Thanks for that. Where's the best place to get one?


----------



## -Kev- (Oct 30, 2007)

http://www.worldofpower.co.uk/brands/Nilfisk/Pressure-Washers/b1707/sc1580/p192.aspx


----------



## Chris CPT (Dec 16, 2009)

-Kev- said:


> http://www.worldofpower.co.uk/brands/Nilfisk/Pressure-Washers/b1707/sc1580/p192.aspx


Can you get a foam bottle from CYC to fit this model though?
Looks like a good buy btw:thumb:


----------



## -Kev- (Oct 30, 2007)

yep, any foam lance will fit with a kew/alto fitting 

CYC foam lance on my c120


----------



## AliBailey88 (Oct 13, 2009)

karcher jobby £29.99 at b and q

http://www.diy.com/diy/jsp/bq/nav.j...refview=search&ts=1262211381551&isSearch=true


----------



## alexf (May 23, 2009)

I really like the halfords PW and enjoy using it. Its definitely worth getting for car cleaning at a hobby, private detailing level IMO. I've even cleaned 25 years of rubbish off my drive with it, and came up like brand new. 

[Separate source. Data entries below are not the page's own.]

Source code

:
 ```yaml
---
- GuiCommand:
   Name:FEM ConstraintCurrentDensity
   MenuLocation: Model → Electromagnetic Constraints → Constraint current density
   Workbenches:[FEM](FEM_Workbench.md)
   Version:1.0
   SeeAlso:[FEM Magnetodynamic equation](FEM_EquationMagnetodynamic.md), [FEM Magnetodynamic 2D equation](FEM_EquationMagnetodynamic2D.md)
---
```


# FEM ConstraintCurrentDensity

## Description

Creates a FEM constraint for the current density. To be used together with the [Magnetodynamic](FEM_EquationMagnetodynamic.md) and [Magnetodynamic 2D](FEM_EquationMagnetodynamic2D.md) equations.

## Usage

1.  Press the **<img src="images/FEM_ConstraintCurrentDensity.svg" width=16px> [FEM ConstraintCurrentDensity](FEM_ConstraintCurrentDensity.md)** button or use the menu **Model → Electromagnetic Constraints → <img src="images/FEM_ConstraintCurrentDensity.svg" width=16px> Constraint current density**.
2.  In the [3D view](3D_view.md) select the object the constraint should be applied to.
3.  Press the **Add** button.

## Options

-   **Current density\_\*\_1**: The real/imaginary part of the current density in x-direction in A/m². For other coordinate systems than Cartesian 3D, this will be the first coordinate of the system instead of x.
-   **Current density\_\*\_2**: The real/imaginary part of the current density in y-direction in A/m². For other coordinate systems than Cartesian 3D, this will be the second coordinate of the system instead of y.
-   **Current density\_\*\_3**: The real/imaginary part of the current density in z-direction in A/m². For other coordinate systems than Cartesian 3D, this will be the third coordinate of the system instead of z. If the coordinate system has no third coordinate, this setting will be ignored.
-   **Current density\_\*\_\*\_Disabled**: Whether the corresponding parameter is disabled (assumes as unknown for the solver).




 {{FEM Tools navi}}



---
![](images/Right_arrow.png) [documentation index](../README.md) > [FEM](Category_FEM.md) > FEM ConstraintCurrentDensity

But as has already been said, bin the detergent bottle and get a snowfoam lance if thats what you want, bearing in mind you would need to do this with the nilfisk anyway.


----------



## Chris CPT (Dec 16, 2009)

Arrrggghh... too many helpful people lol

Look.. I really don't know what to buy now

Experiences please:thumb:


----------



## -Kev- (Oct 30, 2007)

well, my c120 is my first PW and has served me very well so far. and has cleaned up very mucky patios/paths with the patio attachment with ease.
know that karcher have a good rep, but when i was hunting for a PW a few people told me to avoid them as the build quality is questionable...


----------



## millns84 (Jul 5, 2009)

I've got the Nilfisk C110 and got it from the same place as Kev posted the link for. The foam bottle is ok but I've just bought the CYC foam lance and will be trying it later this week. I've read a fair bit about Karcher reliability problems so I steered away from them in favour of the Nilfisk.


----------



## CliveP (Feb 1, 2009)

Chris,

For the money Nilfisk seems to have the best reputation. And order before Monday and there's 10% off from World of Power (link Kev posted).
I'm going to be ordering along with Superflex High Pressure Washer Hose extension. Free delivery as well if you spend over £100.

Regards,
Clive.


----------



## Brungle (Dec 6, 2009)

I have a halfords HP1400 the hose doesn't connect properly and leaks everywhere, end up getting totally soaked its been like this since I got it, I should have taken it back but SWMBO lost the receipt! its absolute cr*p! I recently upgraged to a Nilfisk C110 + snow foam lance (I've not had chance to test it yet though so cant comment how good it is).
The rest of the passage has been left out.